The event intake service that receives, validates, and routes analytics events from instrumentation to the data lake. EventGate:

  • Validates events against their declared schemas
  • Enriches events with HTTP header data (when configured)
  • Routes events to appropriate Kafka topics
  • Ensures events reach Hive for storage

MediaWiki Extensions

Extension:TestKitchen

The core extension that integrates Test Kitchen with MediaWiki. (Formerly named Extension:TestKitchen.)

Responsibilities:

  • Fetches instrument and experiment configuration from Test Kitchen API
  • Acts as the enrolment authority for logged-in experiments
  • Provides PHP SDK methods for server-side instrumentation
  • Manages caching of Test Kitchen configuration in the WAN Cache

Caching strategy:

  • Prioritizes content delivery speed over configuration freshness
  • Asynchronously fetches configuration from Test Kitchen API every minute
  • Returns empty response if no cached response available, which disables all Test Kitchen-managed instrumentation, ensuring site performance is never degraded by instrumentation issues

The TestKitchen extension fetches configuration from:

Extension:EventLogging

Handles submission of analytics events to EventGate.

Function:

  • For JavaScript instrumentation: submits events directly to EventGate
  • For PHP instrumentation: defers to EventBus for submission
  • Uses EventStreamConfigs to determine event stream details

Extension:EventBus

Handles server-side event submission for PHP instrumentation.

Function:

  • Receives events from EventLogging (when instrumentation is in PHP)
  • Submits events to EventGate
  • Works in conjunction with EventStreamConfigs

Extension:EventStreamConfigs

Provides event stream configuration details to other extensions.

Function:

  • Stores and serves event stream configurations
  • Consumed by EventLogging and EventBus to determine where events should be sent
  • Configurations can be dynamically created by TestKitchen extension for Test Kitchen instruments

Extension:WikimediaEvents

Common location for analytics instrumentation code.

Usage:

  • Many product teams write their experiment instrumentation here
  • Provides shared ResourceLoader modules for analytics
  • Alternative: teams can instrument in their own product codebases

GrowthBook JS SDK Analysis

One piece of code that is very interesting to us is the GrowthBook JavaScript SDK. This SDK has multiple functions, all of which are interesting to us.

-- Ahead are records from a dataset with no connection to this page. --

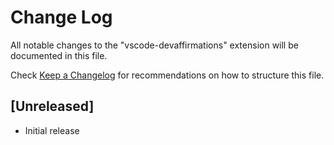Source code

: # Change Log

All notable changes to the "vscode-devaffirmations" extension will be documented in this file.

Check [Keep a Changelog](http://keepachangelog.com/) for recommendations on how to structure this file.

## [Unreleased]

- Initial release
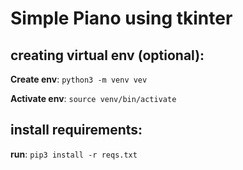 # Simple Piano using tkinter

## creating virtual env (optional):

__Create env__: `python3 -m venv vev`

__Activate env__: `source venv/bin/activate`



## install requirements:
__run__: `pip3 install -r reqs.txt`

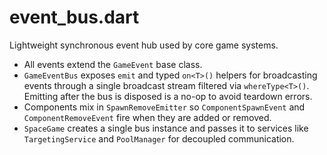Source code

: # event_bus.dart

Lightweight synchronous event hub used by core game systems.

- All events extend the `GameEvent` base class.
- `GameEventBus` exposes `emit` and typed `on<T>()` helpers for broadcasting
  events through a single broadcast stream filtered via `whereType<T>()`.
  Emitting after the bus is disposed is a no-op to avoid teardown errors.
- Components mix in `SpawnRemoveEmitter` so `ComponentSpawnEvent` and
  `ComponentRemoveEvent` fire when they are added or removed.
- `SpaceGame` creates a single bus instance and passes it to services like
  `TargetingService` and `PoolManager` for decoupled communication.
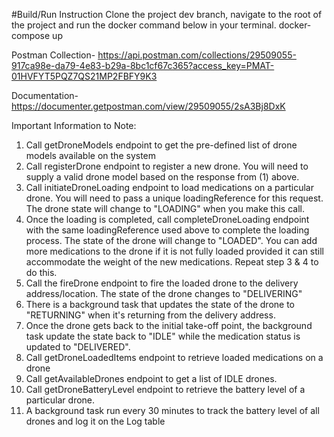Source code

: #Build/Run Instruction
Clone the project dev branch, navigate to the root of the project and run the docker command below in your terminal.
docker-compose up

Postman Collection- https://api.postman.com/collections/29509055-917ca98e-da79-4e83-b29a-8bc1cf67c365?access_key=PMAT-01HVFYT5PQZ7QS21MP2FBFY9K3

Documentation- https://documenter.getpostman.com/view/29509055/2sA3Bj8DxK

Important Information to Note:
1. Call getDroneModels endpoint to get the pre-defined list of drone models available on the system
2. Call registerDrone endpoint to register a new drone. You will need to supply a valid drone model based on the response from (1) above.
3. Call initiateDroneLoading endpoint to load medications on a particular drone.
   You will need to pass a unique loadingReference for this request. The drone state will change to "LOADING" when you make this call.
4. Once the loading is completed, call completeDroneLoading endpoint with the same loadingReference used above to complete the loading process.
   The state of the drone will change to "LOADED".
   You can add more medications to the drone if it is not fully loaded provided it can still accommodate the weight of the new medications. Repeat step 3 & 4 to do this.
6. Call the fireDrone endpoint to fire the loaded drone to the delivery address/location. The state of the drone changes to "DELIVERING"
7. There is a background task that updates the state of the drone to "RETURNING" when it's returning from the delivery address.
8. Once the drone gets back to the initial take-off point, the background task update the state back to "IDLE" while the medication status is updated to "DELIVERED".
9. Call getDroneLoadedItems endpoint to retrieve loaded medications on a drone
10. Call getAvailableDrones endpoint to get a list of IDLE drones.
11. Call getDroneBatteryLevel endpoint to retrieve the battery level of a particular drone.
12. A background task run every 30 minutes to track the battery level of all drones and log it on the Log table
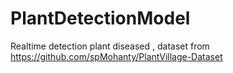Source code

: # PlantDetectionModel
Realtime detection plant diseased , dataset from https://github.com/spMohanty/PlantVillage-Dataset
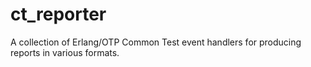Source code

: # ct_reporter

A collection of Erlang/OTP Common Test event handlers for producing reports in
various formats.
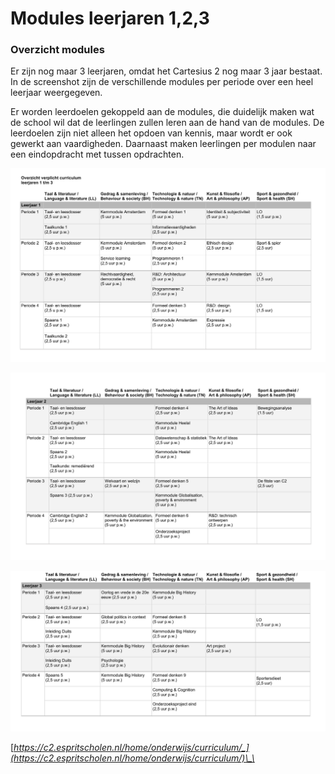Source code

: # Modules leerjaren 1,2,3

### **Overzicht modules** 

Er zijn nog maar 3 leerjaren, omdat het Cartesius 2 nog maar 3 jaar bestaat. In de screenshot zijn de verschillende modules per periode over een heel leerjaar weergegeven.  

Er worden leerdoelen gekoppeld aan de modules, die duidelijk maken wat de school wil dat de leerlingen zullen leren aan de hand van de modules. De leerdoelen zijn niet alleen het opdoen van kennis, maar wordt er ook gewerkt aan vaardigheden. Daarnaast maken leerlingen per modulen naar een eindopdracht met tussen opdrachten. 



![Modules leerjaar 1](../../.gitbook/assets/schermafdruk-2019-05-11-15.03.50.png)

![Modules leerjaar 2](../../.gitbook/assets/schermafdruk-2019-05-11-15.03.59.png)

![Modules leerjaar 3](../../.gitbook/assets/schermafdruk-2019-05-11-15.04.07.png)

[_https://c2.espritscholen.nl/home/onderwijs/curriculum/_](https://c2.espritscholen.nl/home/onderwijs/curriculum/)\_\_

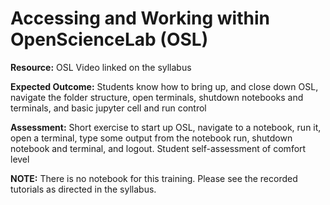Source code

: # Accessing and Working within OpenScienceLab (OSL)

**Resource:** OSL Video linked on the syllabus

**Expected Outcome:** Students know how to bring up, and close down OSL, navigate the folder structure, open terminals, shutdown notebooks and terminals, and basic jupyter cell and run control

**Assessment:** Short exercise to start up OSL, navigate to a notebook, run it, open a terminal, type some output from the notebook run, shutdown notebook and terminal, and logout. Student self-assessment of comfort level

**NOTE:** There is no notebook for this training.  Please see the recorded tutorials as directed in the syllabus.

An analysis of the code will be conducted collaboratively here: Test Kitchen/Architecture/GrowthBook_JS_SDK_Analysis

Flows

Configuration Flow

How experiment configuration travels from Test Kitchen UI to enrollment authorities

1. Experiment Owner
   ↓ Creates/configures experiment in UI
   
2. Test Kitchen UI
   ↓ Stores configuration in database
   ↓ Exposes via REST API
   
3. Enrollment Authorities fetch config:
   
   Varnish Path:
   ├─ Polls API every ~1 minute
   ├─ Fetches: /api/v1/experiments?format=config&authority=varnish
   ├─ Caches config locally on each cache node
   └─ Requires 24hr advance notice for propagation
   
   MediaWiki Path:
   ├─ TestKitchen polls API every ~1 minute
   ├─ Fetches: /api/v1/experiments?format=config&authority=mediawiki
   ├─ Caches in WAN cache
   └─ Config updates propagate within minutes
   
4. Ready for Enrolment
   └─ Authorities can now enroll users and assign groups

Enrollment Flow

How users get enrolled and assigned to experiment groups:

1. User Visits Wiki
   ↓
   
2. Enrollment Authority Checks User
   
   Everyone Experiment (Varnish):
   ├─ Checks for wmf-uniq cookie (Edge Unique ID)
   ├─ If no cookie, creates one
   ├─ Hashes cookie + experiment name → subject ID
   ├─ Checks if subject ID falls into a bucket → enrolled
   ├─ If enrolled, uses bucket to determine experiment group
   └─ Adds enrollment info to internal HTTP header for downstream services
   
   Logged-in Experiment (MediaWiki):
   ├─ Checks Central Auth ID
   ├─ Hashes ID + experiment ID → subject ID
   ├─ Checks if subject ID falls below a threshold → enrolled
   └─ If enrolled, uses subject ID to determine experiment group

3. TestKitchen extension combines enrollment info and makes it available to feature code

4. Feature Code Executes
   ├─ Checks: experiment.isAssignedGroup('treatment_name')
   ├─ Executes variant logic based on assignment
   └─ User sees appropriate variant
   
5. Enrollment Persists
   
   Everyone Experiment:
   └─ Enrollment tied to cookie lifetime
      └─ User may switch groups if cookie cleared
   
   Logged-in Experiment:
   └─ Enrollment tied to Central Auth ID
      └─ Consistent across all wikis and sessions

Data Flow

How analytics events travel from user interactions to analysis dashboards:

1. User Interacts with Feature
   ↓ Triggers instrumented action
   
2. SDK Captures Event
   
   Client-side (JavaScript):
   ├─ experiment.send('action', {data})
   └─ Creates event with experiment metadata
   
   Server-side (PHP):
   ├─ experiment->send('action', [data])
   └─ Creates event with experiment metadata
   
3. Event Contains:
   ├─ experiment.name (e.g., "larger-default-font-size")
   ├─ experiment.enrolled (true/false)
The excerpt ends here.